Exercise objective: Return each line exactly, beginning with the one that has "- DRY JavaScript" and finishing with the final line of the material. Drop any pictures.

Records supplied:
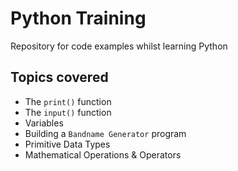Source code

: # Python Training
Repository for code examples whilst learning Python

## Topics covered
+ The `print()` function
+ The `input()` function
+ Variables
+ Building a `Bandname Generator` program
+ Primitive Data Types
+ Mathematical Operations & Operators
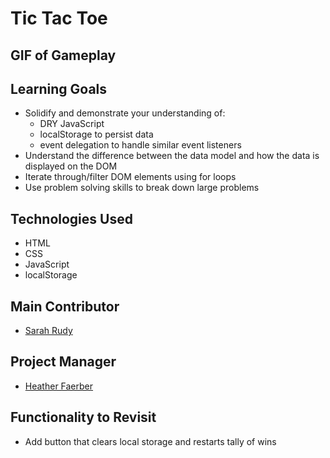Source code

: # Tic Tac Toe

## GIF of Gameplay



## Learning Goals

* Solidify and demonstrate your understanding of:
    - DRY JavaScript
    - localStorage to persist data
    - event delegation to handle similar event listeners
* Understand the difference between the data model and how the data is displayed on the DOM
* Iterate through/filter DOM elements using for loops
* Use problem solving skills to break down large problems

## Technologies Used

* HTML
* CSS
* JavaScript
* localStorage

## Main Contributor

* [Sarah Rudy](https://github.com/sarahrudy)

## Project Manager

* [Heather Faerber](https://github.com/hfaerber)

## Functionality to Revisit

* Add button that clears local storage and restarts tally of wins

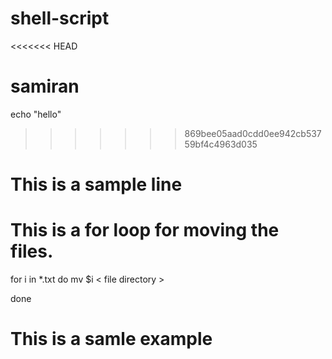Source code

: # shell-script
<<<<<<< HEAD

samiran
=======
echo "hello"
>>>>>>> 869bee05aad0cdd0ee942cb53759bf4c4963d035

# This is a sample line

# This is a for loop for moving the files.

for i in *.txt
do
mv $i < file directory >

done


# This is a samle example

Exercise answer:
    - DRY JavaScript
    - localStorage to persist data
    - event delegation to handle similar event listeners
* Understand the difference between the data model and how the data is displayed on the DOM
* Iterate through/filter DOM elements using for loops
* Use problem solving skills to break down large problems

## Technologies Used

* HTML
* CSS
* JavaScript
* localStorage

## Main Contributor

* [Sarah Rudy](https://github.com/sarahrudy)

## Project Manager

* [Heather Faerber](https://github.com/hfaerber)

## Functionality to Revisit

* Add button that clears local storage and restarts tally of wins

Source code

: # shell-script
<<<<<<< HEAD

samiran
=======
echo "hello"
>>>>>>> 869bee05aad0cdd0ee942cb53759bf4c4963d035

# This is a sample line

# This is a for loop for moving the files.

for i in *.txt
do
mv $i < file directory >

done


# This is a samle example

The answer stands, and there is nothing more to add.